As suggested by the accumulative signal in Fig. 6, the autocorrelation shown in Fig. 7 peaks at seven days. This confirms that the signal has a period of seven days. The daily periodicity is not visible in this plot as it is based on the daily resample of the data; the initial small peak at the shift value of one in Fig. 7 is due to the fact that this value corresponds exactly to the sampling frequency of the resampled signal and, by that, does not carry any relevant information regarding the periodicity in the signal. All other peaks correspond to multiples of the identified 7-day periodicity.
Finally, to understand the full scope of the periodicity of the signal, I evaluated the day-hour-histogram. This type of histogram is used to visualise the number of used parking spots in Marburg against time and day of the week. This makes up a two dimensional matrix, as shown in Fig. 8.
It becomes obvious that the peak hours of parking demand during the working week are between 11am and 4pm. Also, notably, the weekends are less busy as people are probably not going into the city by car. On Saturdays, the peak hours in parking demand are shorter, only from around 12pm to 3pm. On Sundays, there is significantly less parking demand in Marburg as compared to all other six days. Interestingly, the relaxed Sunday mood smears into Monday mornings, as these are much less busy than regular mornings during the working week. Finally, it can be observed that even at late nights, like 10pm to 4am, there are still cars using the parking decks.
Now that we know the periodicity of the parking demand in Marburg, let’s focus on all of the parking decks separately.
Separate parking deck analysis
Now we turn to the more detailed analyses that take the different parking decks into account. First, Fig. 9 shows the parking demand against time for each parking deck separately.
Despite being overloaded with information, there are a few aspects that this figure points towards. First, the signals seem to be periodic as well and second, the parking decks seem to vary significantly in how many parking spots are used. The integral parking demand quantifies exactly that: it measures how many parking spots have been provided by a parking deck throughout the whole measurement period. Figure 10 shows the results thereof.
The integral parking demand shows that the “Erlenring” parking deck is by far the most used parking deck. The second most important parking deck, “Lahncenter”, provides around half of the parking spots that “Erlenring” provides. The proportion of parking spots provided on weekends compared to the overall number of provided parking decks is roughly equal for almost all parking decks. Here, only “Marktdreieck - Parkdeck” differs as this parking deck provides significantly fewer parking spots on weekends.

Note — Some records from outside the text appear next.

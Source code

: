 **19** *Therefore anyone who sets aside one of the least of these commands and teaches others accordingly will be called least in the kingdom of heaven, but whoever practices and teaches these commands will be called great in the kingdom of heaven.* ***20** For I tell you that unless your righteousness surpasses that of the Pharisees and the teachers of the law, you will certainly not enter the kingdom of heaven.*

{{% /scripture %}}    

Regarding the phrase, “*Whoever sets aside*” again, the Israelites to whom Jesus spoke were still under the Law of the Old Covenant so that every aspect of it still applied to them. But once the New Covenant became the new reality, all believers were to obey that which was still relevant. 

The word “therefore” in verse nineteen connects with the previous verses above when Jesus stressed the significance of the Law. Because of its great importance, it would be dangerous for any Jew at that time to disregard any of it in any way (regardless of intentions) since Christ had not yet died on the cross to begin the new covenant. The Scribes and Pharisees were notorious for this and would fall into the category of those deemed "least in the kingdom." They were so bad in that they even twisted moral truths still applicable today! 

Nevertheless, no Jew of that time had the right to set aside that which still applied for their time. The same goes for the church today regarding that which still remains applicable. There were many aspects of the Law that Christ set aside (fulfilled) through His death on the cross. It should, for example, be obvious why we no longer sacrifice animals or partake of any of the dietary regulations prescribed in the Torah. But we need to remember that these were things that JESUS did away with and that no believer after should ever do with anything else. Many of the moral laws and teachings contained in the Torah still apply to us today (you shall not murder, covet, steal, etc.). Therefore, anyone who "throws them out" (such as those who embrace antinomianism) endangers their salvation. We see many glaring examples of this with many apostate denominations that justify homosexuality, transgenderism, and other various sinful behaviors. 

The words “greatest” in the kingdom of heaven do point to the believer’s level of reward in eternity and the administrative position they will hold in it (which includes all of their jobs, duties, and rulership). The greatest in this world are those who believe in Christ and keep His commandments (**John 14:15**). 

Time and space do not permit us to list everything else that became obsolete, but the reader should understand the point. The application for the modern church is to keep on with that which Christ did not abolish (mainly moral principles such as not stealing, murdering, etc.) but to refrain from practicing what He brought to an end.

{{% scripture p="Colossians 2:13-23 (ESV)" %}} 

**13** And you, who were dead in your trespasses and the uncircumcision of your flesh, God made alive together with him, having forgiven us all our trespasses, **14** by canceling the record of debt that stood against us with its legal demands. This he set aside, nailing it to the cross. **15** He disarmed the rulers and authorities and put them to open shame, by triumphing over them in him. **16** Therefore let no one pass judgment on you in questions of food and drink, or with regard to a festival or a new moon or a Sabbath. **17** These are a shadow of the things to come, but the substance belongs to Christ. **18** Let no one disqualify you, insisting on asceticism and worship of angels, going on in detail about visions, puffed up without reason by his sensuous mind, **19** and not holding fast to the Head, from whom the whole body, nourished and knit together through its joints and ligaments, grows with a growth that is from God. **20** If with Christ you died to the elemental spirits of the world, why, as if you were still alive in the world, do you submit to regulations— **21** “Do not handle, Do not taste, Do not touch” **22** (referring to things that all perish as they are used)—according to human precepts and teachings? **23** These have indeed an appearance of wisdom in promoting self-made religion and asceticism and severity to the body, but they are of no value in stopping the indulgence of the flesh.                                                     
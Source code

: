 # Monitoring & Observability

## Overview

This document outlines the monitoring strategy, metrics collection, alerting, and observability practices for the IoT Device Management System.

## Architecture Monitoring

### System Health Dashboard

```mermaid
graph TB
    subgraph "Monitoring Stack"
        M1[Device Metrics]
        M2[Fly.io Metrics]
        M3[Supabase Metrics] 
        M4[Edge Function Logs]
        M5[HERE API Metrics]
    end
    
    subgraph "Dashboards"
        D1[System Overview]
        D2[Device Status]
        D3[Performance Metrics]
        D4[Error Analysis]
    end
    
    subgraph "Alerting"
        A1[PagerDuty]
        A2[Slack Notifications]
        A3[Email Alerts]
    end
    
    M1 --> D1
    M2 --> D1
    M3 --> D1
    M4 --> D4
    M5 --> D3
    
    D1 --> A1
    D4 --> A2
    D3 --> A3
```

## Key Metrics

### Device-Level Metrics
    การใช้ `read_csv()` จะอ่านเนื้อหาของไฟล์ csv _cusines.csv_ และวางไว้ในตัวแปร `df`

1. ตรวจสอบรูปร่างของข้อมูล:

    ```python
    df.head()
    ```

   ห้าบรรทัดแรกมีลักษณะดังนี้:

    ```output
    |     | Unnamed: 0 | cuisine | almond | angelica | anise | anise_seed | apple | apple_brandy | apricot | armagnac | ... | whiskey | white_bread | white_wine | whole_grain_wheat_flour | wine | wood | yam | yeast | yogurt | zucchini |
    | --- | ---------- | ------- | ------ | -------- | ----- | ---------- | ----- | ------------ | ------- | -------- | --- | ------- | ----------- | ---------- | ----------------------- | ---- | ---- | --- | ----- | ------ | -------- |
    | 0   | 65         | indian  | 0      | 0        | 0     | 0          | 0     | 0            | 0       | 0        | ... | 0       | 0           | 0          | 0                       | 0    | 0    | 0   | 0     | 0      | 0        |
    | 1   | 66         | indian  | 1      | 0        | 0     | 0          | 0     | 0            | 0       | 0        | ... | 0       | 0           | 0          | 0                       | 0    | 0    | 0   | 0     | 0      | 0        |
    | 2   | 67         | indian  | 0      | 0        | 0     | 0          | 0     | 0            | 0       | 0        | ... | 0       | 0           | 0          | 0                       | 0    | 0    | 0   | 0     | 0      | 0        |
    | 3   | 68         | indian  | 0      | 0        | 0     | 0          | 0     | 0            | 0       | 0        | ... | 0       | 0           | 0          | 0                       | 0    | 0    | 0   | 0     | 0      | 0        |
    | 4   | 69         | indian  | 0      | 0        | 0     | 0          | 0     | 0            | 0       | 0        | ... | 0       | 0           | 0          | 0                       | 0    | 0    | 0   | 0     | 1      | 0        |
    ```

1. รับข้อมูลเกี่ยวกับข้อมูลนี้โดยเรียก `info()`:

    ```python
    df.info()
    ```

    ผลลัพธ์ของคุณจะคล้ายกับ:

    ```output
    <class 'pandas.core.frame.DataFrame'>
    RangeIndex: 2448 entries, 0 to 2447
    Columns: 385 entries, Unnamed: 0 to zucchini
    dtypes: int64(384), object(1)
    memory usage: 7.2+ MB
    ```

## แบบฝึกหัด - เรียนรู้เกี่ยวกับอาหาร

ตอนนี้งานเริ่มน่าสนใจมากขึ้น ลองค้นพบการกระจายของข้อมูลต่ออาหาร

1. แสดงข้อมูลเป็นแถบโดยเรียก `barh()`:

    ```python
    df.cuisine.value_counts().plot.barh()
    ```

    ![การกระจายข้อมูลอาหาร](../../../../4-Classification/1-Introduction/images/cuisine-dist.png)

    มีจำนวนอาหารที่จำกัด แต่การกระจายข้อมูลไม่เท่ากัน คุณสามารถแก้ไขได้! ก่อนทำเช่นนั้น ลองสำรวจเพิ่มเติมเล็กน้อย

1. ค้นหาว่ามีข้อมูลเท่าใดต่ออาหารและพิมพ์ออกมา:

The integral parking demand can be given an additional temporal information by rendering a video that takes time into account. The following video shows the parking deck usage against passing hours. The video shows the ratio of parking spots that are used with the hour and date running in the title of the figure. As before, the number of used parking decks is normalised to the maximal usage across all parking decks and, additionally, all times.
Clearly, this video visualises the periodicity in the signal. The parking deck bars disappear when there is no data - certain parking decks close down during the night and some days of the weekend. Most of the parking decks reach 100% occupancy and then decrease to smaller values below 5% during the night. The notable exceptions to this observation are the parking decks “Lahncenter” and “Erlenring” which only decrease to around 40% to 50% occupancy at night. That might explain the previous observation in Fig. 8 of cars that remain parked during night. In the beginning of the video there is some data missing as my data acquisition pipeline broke down during that time.
The dependence on time is studied further. Figure 11 shows the histograms of used parking spots for each parking decks separately. Not only that, it also shows histograms thereof that depend on the time of the day.
The temporal histograms shown in Fig. 11 visualises a number of results. For some of the parking decks it is clearly visible how the peak of parking demand shifts with time: parking decks like “ahrens”, “oberstadt”, “marktdreieck”, “marktdreieck - parkdeck”, “furthstraße” or “hauptbahnhof” all show how there is little parking demand in the mornings, a maximal parking demand around noon and a decaying parking demand in the evening. Contrary, parking decks like “city”, “ehrlenring-center” or “lahncenter” do not seem to depend on time as much.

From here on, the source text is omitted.